■ **Exercise instructions**
Please state how many lines of the records hold the string "executeGet", giving nothing but the number.

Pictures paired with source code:

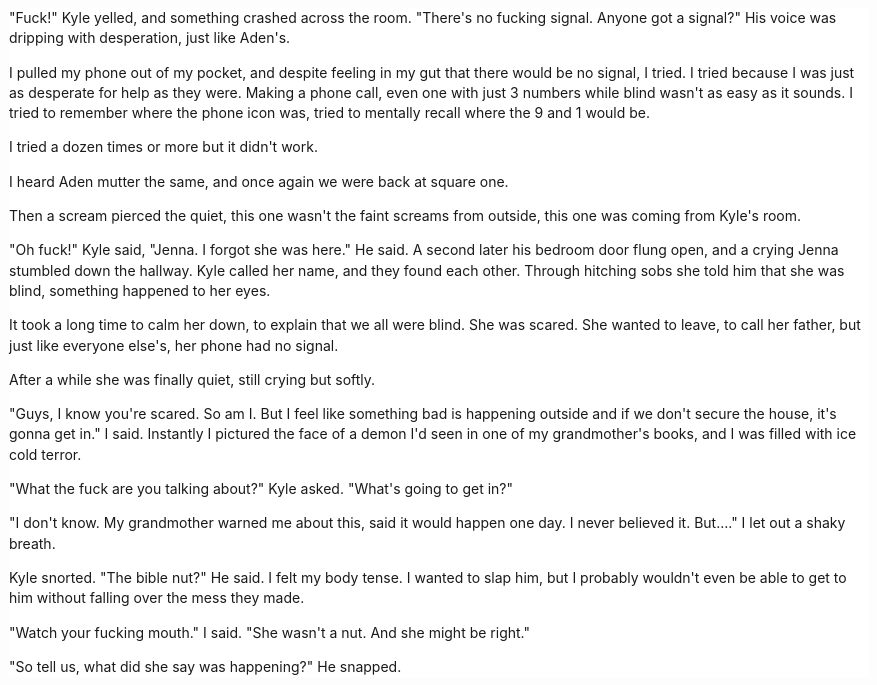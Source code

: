 

"Fuck!" Kyle yelled, and something crashed across the room.
"There's no fucking signal. Anyone got a signal?" His voice was dripping with desperation, just like Aden's. 




I pulled my phone out of my pocket, and despite feeling in my gut that there would be no signal, I tried. I tried because I was just as desperate for help as they were. Making a phone call, even one with just 3 numbers while blind wasn't as easy as it sounds. I tried to remember where the phone icon was, tried to mentally recall where the 9 and 1 would be. 

I tried a dozen times or more but it didn't work. 

I heard Aden mutter the same, and once again we were back at square one. 





Then a scream pierced the quiet, this one wasn't the faint screams from outside, this one was coming from Kyle's room. 




"Oh fuck!" Kyle said, "Jenna. I forgot she was here." He said. A second later his bedroom door flung open, and a crying Jenna stumbled down the hallway. Kyle called her name, and they found each other. Through hitching sobs she told him that she was blind, something happened to her eyes.


It took a long time to calm her down, to explain that we all were blind. She was scared. She wanted to leave, to call her father, but just like everyone else's, her phone had no signal. 

After a while she was finally quiet, still crying but softly. 





"Guys, I know you're scared. So am I. But I feel like something bad is happening outside and if we don't secure the house, it's gonna get in." I said. Instantly I pictured the face of a demon I'd seen in one of my grandmother's books, and I was filled with ice cold terror.




"What the fuck are you talking about?" Kyle asked. "What's going to get in?" 




"I don't know. My grandmother warned me about this, said it would happen one day. I never believed it. But…." I let out a shaky breath.




Kyle snorted. "The bible nut?" He said. I felt my body tense. I wanted to slap him, but I probably wouldn't even be able to get to him without falling over the mess they made.



"Watch your fucking mouth." I said. "She wasn't a nut. And she might be right."




"So tell us, what did she say was happening?" He snapped. 
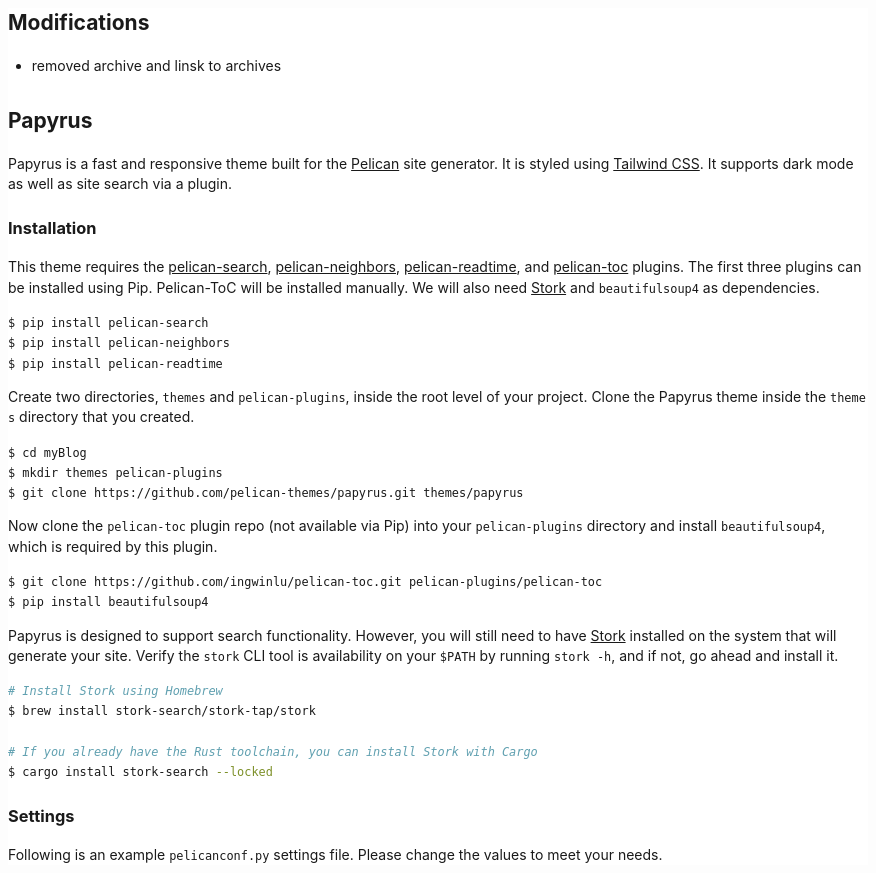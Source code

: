## Modifications

* removed archive and linsk to archives

## Papyrus

Papyrus is a fast and responsive theme built for the [Pelican][] site generator. It is styled using [Tailwind CSS][]. It supports dark mode as well as site search via a plugin.

### Installation

This theme requires the [pelican-search](https://github.com/pelican-plugins/search), [pelican-neighbors](https://github.com/pelican-plugins/neighbors), [pelican-readtime](https://github.com/JenkinsDev/pelican-readtime), and [pelican-toc](https://github.com/ingwinlu/pelican-toc) plugins. The first three plugins can be installed using Pip. Pelican-ToC will be installed manually. We will also need [Stork][] and `beautifulsoup4` as dependencies.

```bash
$ pip install pelican-search
$ pip install pelican-neighbors
$ pip install pelican-readtime
```

Create two directories, `themes` and `pelican-plugins`, inside the root level of your project. Clone the Papyrus theme inside the `themes` directory that you created.

```bash
$ cd myBlog
$ mkdir themes pelican-plugins
$ git clone https://github.com/pelican-themes/papyrus.git themes/papyrus
```

Now clone the `pelican-toc` plugin repo (not available via Pip) into your `pelican-plugins` directory and install `beautifulsoup4`, which is required by this plugin.

```bash
$ git clone https://github.com/ingwinlu/pelican-toc.git pelican-plugins/pelican-toc
$ pip install beautifulsoup4
```

Papyrus is designed to support search functionality. However, you will still need to have [Stork][] installed on the system that will generate your site. Verify the `stork` CLI tool is availability on your `$PATH` by running `stork -h`, and if not, go ahead and install it.

```bash
# Install Stork using Homebrew
$ brew install stork-search/stork-tap/stork

# If you already have the Rust toolchain, you can install Stork with Cargo
$ cargo install stork-search --locked
```

### Settings

Following is an example `pelicanconf.py` settings file. Please change the values to meet your needs.


[Pelican]: https://getpelican.com
[Tailwind CSS]: https://tailwindcss.com
[Stork]: https://stork-search.net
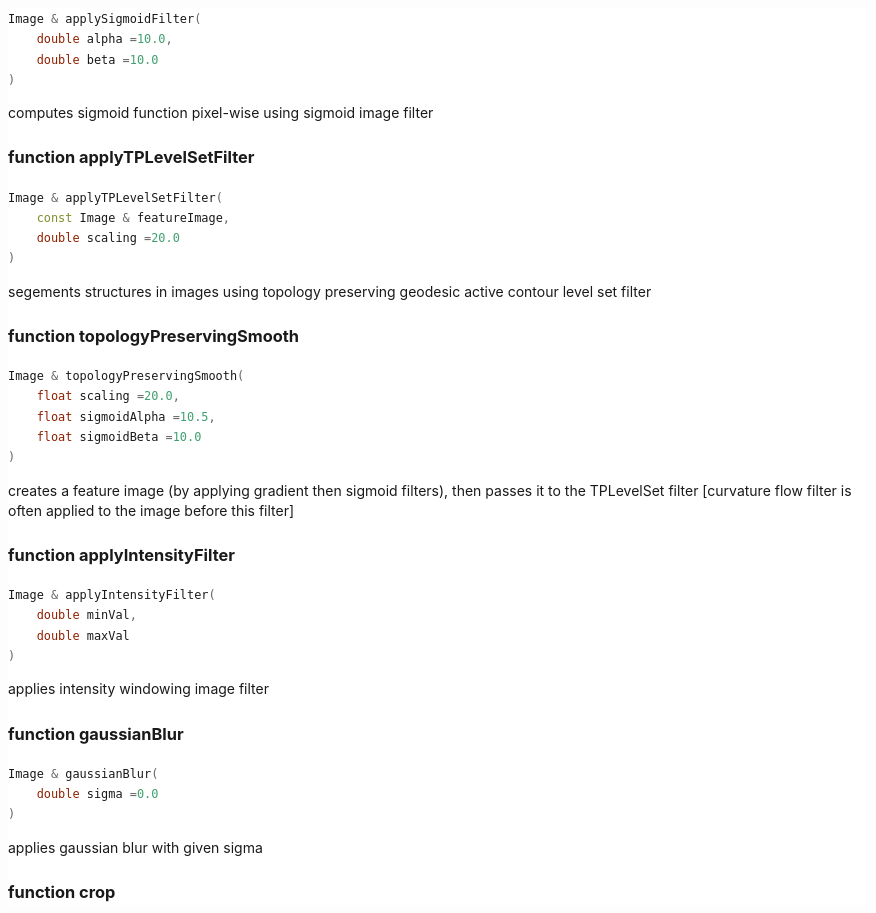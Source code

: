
 ```cpp
Image & applySigmoidFilter(
    double alpha =10.0,
    double beta =10.0
)
```

computes sigmoid function pixel-wise using sigmoid image filter 

### function applyTPLevelSetFilter

```cpp
Image & applyTPLevelSetFilter(
    const Image & featureImage,
    double scaling =20.0
)
```

segements structures in images using topology preserving geodesic active contour level set filter 

### function topologyPreservingSmooth

```cpp
Image & topologyPreservingSmooth(
    float scaling =20.0,
    float sigmoidAlpha =10.5,
    float sigmoidBeta =10.0
)
```


creates a feature image (by applying gradient then sigmoid filters), then passes it to the TPLevelSet filter [curvature flow filter is often applied to the image before this filter] 


### function applyIntensityFilter

```cpp
Image & applyIntensityFilter(
    double minVal,
    double maxVal
)
```

applies intensity windowing image filter 

### function gaussianBlur

```cpp
Image & gaussianBlur(
    double sigma =0.0
)
```

applies gaussian blur with given sigma 

### function crop
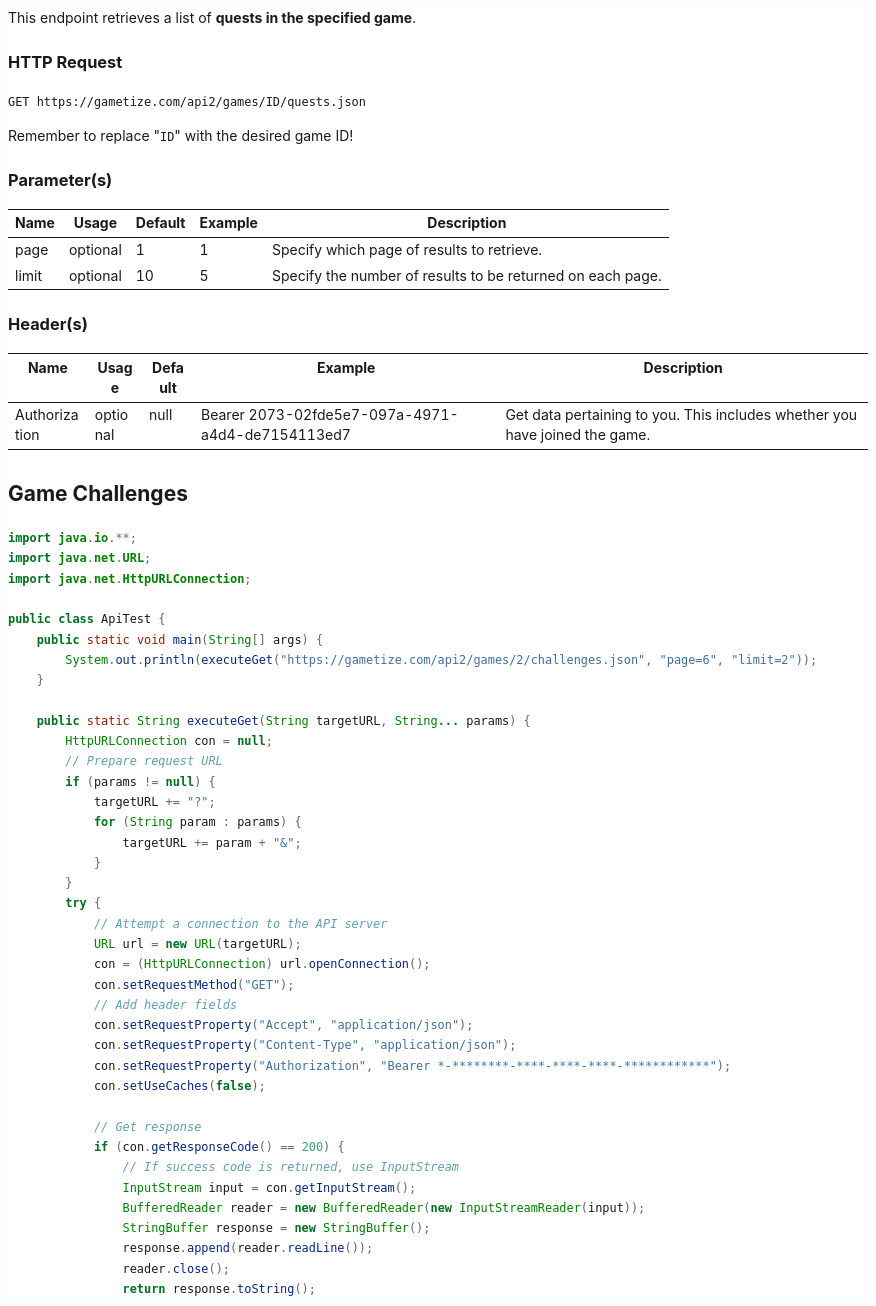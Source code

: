 This endpoint retrieves a list of **quests in the specified game**.

### HTTP Request
`GET https://gametize.com/api2/games/ID/quests.json`

<aside class="notice">Remember to replace "<code>ID</code>" with the desired game ID!</aside>

### Parameter(s)

Name | Usage | Default | Example | Description
---|---|---|---|---
page | optional | 1 | 1 | Specify which page of results to retrieve.
limit | optional | 10 | 5 | Specify the number of results to be returned on each page.

### Header(s)

Name | Usage | Default | Example | Description
---|---|---|---|---
Authorization | optional | null | Bearer 2073-02fde5e7-097a-4971-a4d4-de7154113ed7 | Get data pertaining to you. This includes whether you have joined the game.

## Game Challenges

```java
import java.io.**;
import java.net.URL;
import java.net.HttpURLConnection;

public class ApiTest {
    public static void main(String[] args) {
        System.out.println(executeGet("https://gametize.com/api2/games/2/challenges.json", "page=6", "limit=2"));
    }
    
    public static String executeGet(String targetURL, String... params) {
        HttpURLConnection con = null;
        // Prepare request URL
        if (params != null) {
            targetURL += "?";
            for (String param : params) {
                targetURL += param + "&";
            }
        }
        try {
            // Attempt a connection to the API server
            URL url = new URL(targetURL);
            con = (HttpURLConnection) url.openConnection();
            con.setRequestMethod("GET");
            // Add header fields
            con.setRequestProperty("Accept", "application/json");
            con.setRequestProperty("Content-Type", "application/json");
            con.setRequestProperty("Authorization", "Bearer *-********-****-****-****-************");
            con.setUseCaches(false);

            // Get response
            if (con.getResponseCode() == 200) {
                // If success code is returned, use InputStream
                InputStream input = con.getInputStream();
                BufferedReader reader = new BufferedReader(new InputStreamReader(input));
                StringBuffer response = new StringBuffer();
                response.append(reader.readLine());
                reader.close();
                return response.toString();
```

■ **Response to the exercise**
2